__Brief__
Search term "nDesligar": please copy every line of the records below that contains it.

__Records provided__
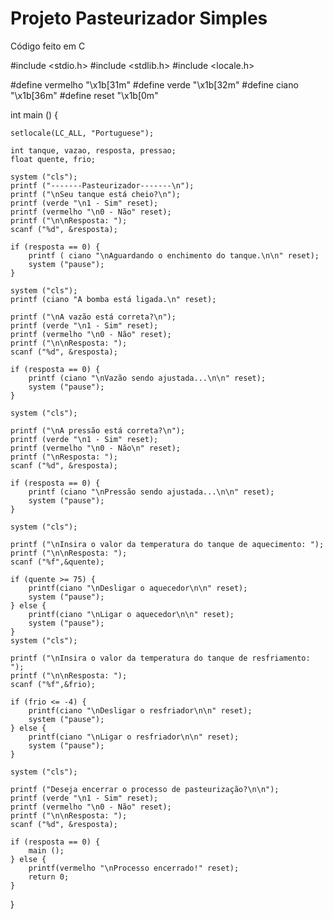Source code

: # Projeto Pasteurizador Simples 
Código feito em C


#include <stdio.h>
#include <stdlib.h>
#include <locale.h>

#define vermelho "\x1b[31m"
#define verde "\x1b[32m"
#define ciano "\x1b[36m"
#define reset "\x1b[0m"

int main () {
	
	setlocale(LC_ALL, "Portuguese");
    
	int tanque, vazao, resposta, pressao;
	float quente, frio;
	
	system ("cls");
	printf ("-------Pasteurizador-------\n");
	printf ("\nSeu tanque está cheio?\n");
	printf (verde "\n1 - Sim" reset);
	printf (vermelho "\n0 - Não" reset);
	printf ("\n\nResposta: "); 
	scanf ("%d", &resposta);
	
	if (resposta == 0) {
		printf ( ciano "\nAguardando o enchimento do tanque.\n\n" reset);
		system ("pause");
	}
	
	system ("cls");
	printf (ciano "A bomba está ligada.\n" reset);
	
	printf ("\nA vazão está correta?\n");
	printf (verde "\n1 - Sim" reset);
	printf (vermelho "\n0 - Não" reset);	
	printf ("\n\nResposta: ");
	scanf ("%d", &resposta);
	
	if (resposta == 0) {
		printf (ciano "\nVazão sendo ajustada...\n\n" reset);
		system ("pause");
	}
	
	system ("cls");
	
	printf ("\nA pressão está correta?\n");
	printf (verde "\n1 - Sim" reset);
	printf (vermelho "\n0 - Não\n" reset);	
	printf ("\nResposta: ");
	scanf ("%d", &resposta);
	
	if (resposta == 0) {
		printf (ciano "\nPressão sendo ajustada...\n\n" reset);
		system ("pause");
	}
	
	system ("cls");
	
	printf ("\nInsira o valor da temperatura do tanque de aquecimento: ");
	printf ("\n\nResposta: ");
	scanf ("%f",&quente);
	
	if (quente >= 75) {
		printf(ciano "\nDesligar o aquecedor\n\n" reset);
		system ("pause");
	} else {
		printf(ciano "\nLigar o aquecedor\n\n" reset);
		system ("pause");
	}
	system ("cls");
	
	printf ("\nInsira o valor da temperatura do tanque de resfriamento: ");
	printf ("\n\nResposta: ");
	scanf ("%f",&frio);
	
	if (frio <= -4) {
		printf(ciano "\nDesligar o resfriador\n\n" reset);
		system ("pause");
	} else { 
		printf(ciano "\nLigar o resfriador\n\n" reset);
		system ("pause");
	}
	
	system ("cls");
	
	printf ("Deseja encerrar o processo de pasteurização?\n\n");
	printf (verde "\n1 - Sim" reset);
	printf (vermelho "\n0 - Não" reset);
	printf ("\n\nResposta: "); 
	scanf ("%d", &resposta);
	
	if (resposta == 0) { 
		main ();
	} else {
		printf(vermelho "\nProcesso encerrado!" reset);
		return 0;
	}
	
}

__Response to the task__
		printf(ciano "\nDesligar o aquecedor\n\n" reset);
		printf(ciano "\nDesligar o resfriador\n\n" reset);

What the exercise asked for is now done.